September’s highlights capture the ingenuity shaping tomorrow’s technology, from breakthroughs in formal verification to the latest in AI-driven vehicles and datacenter innovation.

Discover how precision analysis is improving floating-point accuracy, why rethinking memory barriers matters for safe concurrency, and how on-device AI agents are transforming intelligent mobility. Explore advances in cloud reliability, Java optimization at scale, and the business impact of chiplet-based design.

Whether you’re building smarter infrastructure or looking for practical performance insights, September’s tech developments reflect the ongoing momentum across the Arm ecosystem.

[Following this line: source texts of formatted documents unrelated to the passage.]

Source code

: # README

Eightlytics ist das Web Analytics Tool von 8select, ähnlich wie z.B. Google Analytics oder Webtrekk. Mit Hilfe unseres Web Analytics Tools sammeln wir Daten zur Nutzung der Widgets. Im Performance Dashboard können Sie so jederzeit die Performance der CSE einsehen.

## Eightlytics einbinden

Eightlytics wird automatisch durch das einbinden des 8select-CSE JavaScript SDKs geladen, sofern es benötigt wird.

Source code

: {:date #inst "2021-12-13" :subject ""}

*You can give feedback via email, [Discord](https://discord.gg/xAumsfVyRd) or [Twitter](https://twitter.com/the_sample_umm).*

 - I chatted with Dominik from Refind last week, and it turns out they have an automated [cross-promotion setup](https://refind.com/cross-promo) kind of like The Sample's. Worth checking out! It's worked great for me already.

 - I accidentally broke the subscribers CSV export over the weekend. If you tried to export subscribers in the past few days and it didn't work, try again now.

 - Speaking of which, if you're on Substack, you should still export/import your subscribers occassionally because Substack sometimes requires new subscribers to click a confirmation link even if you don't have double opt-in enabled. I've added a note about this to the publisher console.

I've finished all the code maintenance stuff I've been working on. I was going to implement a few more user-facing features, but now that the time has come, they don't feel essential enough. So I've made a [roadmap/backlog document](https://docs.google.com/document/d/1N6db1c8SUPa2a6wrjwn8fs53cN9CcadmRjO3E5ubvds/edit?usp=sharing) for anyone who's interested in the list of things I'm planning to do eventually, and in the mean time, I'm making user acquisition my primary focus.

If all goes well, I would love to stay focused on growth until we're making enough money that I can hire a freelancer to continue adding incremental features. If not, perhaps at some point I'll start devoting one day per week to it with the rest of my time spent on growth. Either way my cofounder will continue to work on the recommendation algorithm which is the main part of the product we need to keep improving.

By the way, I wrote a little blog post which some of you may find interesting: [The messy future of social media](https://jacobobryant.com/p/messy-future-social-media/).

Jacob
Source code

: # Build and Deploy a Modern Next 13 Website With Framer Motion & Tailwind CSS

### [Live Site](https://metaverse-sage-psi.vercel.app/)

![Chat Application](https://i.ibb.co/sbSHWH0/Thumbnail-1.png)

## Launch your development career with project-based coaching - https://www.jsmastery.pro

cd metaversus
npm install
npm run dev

How On-Device AI Agents Drive the Future of the Intelligent Vehicle

The automotive industry is moving into the era of the AI-defined vehicle, with Aaron Ang explaining how to build an on-device multimodal assistant for automotive compute. Picture a modular, multimodal AI agent running entirely on-device, seamlessly combining voice and vision under the direction of a supervisory system.

By applying techniques such as quantization, retrieval-augmented generation (RAG), and built-in privacy safeguards, this approach enables advanced safety, diagnostics, and control features without dependence on the cloud. The result is a clearer path to vehicles that are both smarter and more secure.

Scaling AI with Performance and Efficiency on Arm Neoverse V-Series 

Meeting the demands of AI at scale requires compute that can deliver consistent throughput, predictable latency, and energy efficiency all at once. This balance is essential as datacenters face surging workloads, tighter power budgets, and the need for real-time responsiveness.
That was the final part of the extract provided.